[Problem]
Write out, without any change, the lines in the material below that run from the line with "- Track Progress" through the line with "Users can securely", both included.

[Materials provided]
· · · ·

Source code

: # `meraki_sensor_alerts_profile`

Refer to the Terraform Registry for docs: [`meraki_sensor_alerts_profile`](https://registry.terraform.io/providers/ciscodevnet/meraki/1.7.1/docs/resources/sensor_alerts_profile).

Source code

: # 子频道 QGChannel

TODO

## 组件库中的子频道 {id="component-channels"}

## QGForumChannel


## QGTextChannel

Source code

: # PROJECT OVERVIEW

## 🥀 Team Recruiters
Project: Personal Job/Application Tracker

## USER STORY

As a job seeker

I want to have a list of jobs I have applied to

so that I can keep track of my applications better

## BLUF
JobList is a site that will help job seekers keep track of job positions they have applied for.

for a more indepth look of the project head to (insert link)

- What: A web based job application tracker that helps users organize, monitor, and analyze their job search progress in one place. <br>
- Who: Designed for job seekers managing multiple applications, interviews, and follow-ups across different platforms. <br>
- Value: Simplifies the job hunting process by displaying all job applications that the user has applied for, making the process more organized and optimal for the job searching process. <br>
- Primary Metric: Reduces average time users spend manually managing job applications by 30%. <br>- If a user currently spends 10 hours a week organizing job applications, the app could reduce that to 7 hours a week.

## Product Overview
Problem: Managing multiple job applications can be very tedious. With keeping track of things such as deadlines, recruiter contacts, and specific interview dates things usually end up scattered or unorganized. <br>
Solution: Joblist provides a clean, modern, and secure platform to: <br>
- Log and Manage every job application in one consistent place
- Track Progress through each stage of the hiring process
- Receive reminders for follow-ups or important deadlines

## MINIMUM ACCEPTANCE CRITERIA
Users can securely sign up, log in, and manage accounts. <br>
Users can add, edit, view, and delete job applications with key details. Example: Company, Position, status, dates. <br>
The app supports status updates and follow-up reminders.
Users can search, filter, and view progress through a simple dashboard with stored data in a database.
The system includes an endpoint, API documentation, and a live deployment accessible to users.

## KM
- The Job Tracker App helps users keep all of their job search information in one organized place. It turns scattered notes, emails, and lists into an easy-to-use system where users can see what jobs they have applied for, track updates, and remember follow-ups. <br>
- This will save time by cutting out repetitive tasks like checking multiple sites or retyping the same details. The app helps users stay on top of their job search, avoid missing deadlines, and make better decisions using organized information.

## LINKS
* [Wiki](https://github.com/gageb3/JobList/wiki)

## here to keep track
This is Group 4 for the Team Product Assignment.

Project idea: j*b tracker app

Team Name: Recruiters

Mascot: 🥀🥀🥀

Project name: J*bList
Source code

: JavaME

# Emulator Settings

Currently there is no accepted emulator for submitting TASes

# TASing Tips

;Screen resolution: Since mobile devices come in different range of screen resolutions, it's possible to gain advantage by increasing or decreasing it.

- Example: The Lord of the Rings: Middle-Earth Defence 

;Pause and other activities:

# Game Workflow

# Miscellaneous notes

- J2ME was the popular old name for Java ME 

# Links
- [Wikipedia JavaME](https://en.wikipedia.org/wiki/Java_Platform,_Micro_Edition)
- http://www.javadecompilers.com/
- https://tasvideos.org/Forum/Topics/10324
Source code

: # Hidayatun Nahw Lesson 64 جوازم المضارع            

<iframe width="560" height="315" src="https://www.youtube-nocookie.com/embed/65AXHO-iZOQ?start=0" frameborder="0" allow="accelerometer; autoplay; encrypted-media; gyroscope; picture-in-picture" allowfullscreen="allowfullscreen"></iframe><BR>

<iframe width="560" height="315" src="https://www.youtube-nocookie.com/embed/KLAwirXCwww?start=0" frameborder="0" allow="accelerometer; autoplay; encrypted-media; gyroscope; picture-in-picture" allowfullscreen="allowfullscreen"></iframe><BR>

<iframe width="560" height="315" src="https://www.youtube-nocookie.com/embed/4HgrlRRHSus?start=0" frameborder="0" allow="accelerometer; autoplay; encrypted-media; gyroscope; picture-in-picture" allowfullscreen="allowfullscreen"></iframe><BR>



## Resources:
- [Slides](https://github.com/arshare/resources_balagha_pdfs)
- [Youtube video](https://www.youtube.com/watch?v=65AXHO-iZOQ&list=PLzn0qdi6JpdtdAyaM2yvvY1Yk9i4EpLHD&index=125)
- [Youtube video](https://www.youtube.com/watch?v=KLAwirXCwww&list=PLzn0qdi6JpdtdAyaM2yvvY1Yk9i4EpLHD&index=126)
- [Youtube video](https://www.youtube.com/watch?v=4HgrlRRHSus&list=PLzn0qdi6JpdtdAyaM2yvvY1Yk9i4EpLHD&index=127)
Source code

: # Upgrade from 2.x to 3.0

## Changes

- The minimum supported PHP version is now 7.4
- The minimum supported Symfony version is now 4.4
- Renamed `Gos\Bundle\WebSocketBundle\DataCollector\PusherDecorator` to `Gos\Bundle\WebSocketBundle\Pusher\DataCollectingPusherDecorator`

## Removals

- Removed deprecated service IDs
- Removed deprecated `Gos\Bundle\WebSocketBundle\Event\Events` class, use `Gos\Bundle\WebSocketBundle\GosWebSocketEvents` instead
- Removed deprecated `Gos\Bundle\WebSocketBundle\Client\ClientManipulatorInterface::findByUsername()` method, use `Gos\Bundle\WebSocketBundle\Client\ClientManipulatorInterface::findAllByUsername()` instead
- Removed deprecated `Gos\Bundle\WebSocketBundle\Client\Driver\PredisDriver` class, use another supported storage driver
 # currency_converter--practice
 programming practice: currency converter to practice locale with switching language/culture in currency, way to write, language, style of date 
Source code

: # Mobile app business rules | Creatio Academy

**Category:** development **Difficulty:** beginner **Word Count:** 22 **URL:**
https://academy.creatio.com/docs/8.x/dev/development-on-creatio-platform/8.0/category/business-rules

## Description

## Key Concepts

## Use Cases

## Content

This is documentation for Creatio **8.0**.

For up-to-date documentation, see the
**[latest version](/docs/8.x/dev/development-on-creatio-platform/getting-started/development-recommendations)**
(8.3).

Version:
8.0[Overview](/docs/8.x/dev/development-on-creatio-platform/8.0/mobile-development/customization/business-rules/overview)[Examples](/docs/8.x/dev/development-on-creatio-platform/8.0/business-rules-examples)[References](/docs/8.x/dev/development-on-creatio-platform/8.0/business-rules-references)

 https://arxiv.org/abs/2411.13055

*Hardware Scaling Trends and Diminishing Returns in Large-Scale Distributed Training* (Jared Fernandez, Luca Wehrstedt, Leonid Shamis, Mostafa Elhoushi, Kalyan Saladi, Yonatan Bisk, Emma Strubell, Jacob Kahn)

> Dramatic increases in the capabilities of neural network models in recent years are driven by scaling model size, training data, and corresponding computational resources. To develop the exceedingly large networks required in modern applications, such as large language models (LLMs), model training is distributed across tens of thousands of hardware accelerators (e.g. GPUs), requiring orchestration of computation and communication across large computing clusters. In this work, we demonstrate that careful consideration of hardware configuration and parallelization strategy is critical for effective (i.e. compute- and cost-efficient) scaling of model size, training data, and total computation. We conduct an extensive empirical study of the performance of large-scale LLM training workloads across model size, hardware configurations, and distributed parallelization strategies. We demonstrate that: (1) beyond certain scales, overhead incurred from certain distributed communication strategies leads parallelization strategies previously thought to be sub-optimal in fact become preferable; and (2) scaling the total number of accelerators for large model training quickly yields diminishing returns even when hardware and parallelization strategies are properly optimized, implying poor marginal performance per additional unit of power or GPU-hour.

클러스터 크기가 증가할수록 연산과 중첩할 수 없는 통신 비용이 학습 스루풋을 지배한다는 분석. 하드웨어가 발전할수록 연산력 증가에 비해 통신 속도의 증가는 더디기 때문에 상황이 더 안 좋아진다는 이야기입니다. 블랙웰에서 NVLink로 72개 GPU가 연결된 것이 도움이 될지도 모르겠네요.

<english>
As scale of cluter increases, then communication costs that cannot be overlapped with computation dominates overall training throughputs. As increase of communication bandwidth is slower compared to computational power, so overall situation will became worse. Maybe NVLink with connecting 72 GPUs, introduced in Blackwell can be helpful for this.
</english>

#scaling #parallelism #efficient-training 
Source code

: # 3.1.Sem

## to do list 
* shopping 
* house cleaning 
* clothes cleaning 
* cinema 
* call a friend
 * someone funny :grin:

· · · ·

[Task response]
- Track Progress through each stage of the hiring process
- Receive reminders for follow-ups or important deadlines

## MINIMUM ACCEPTANCE CRITERIA
Users can securely sign up, log in, and manage accounts. <br>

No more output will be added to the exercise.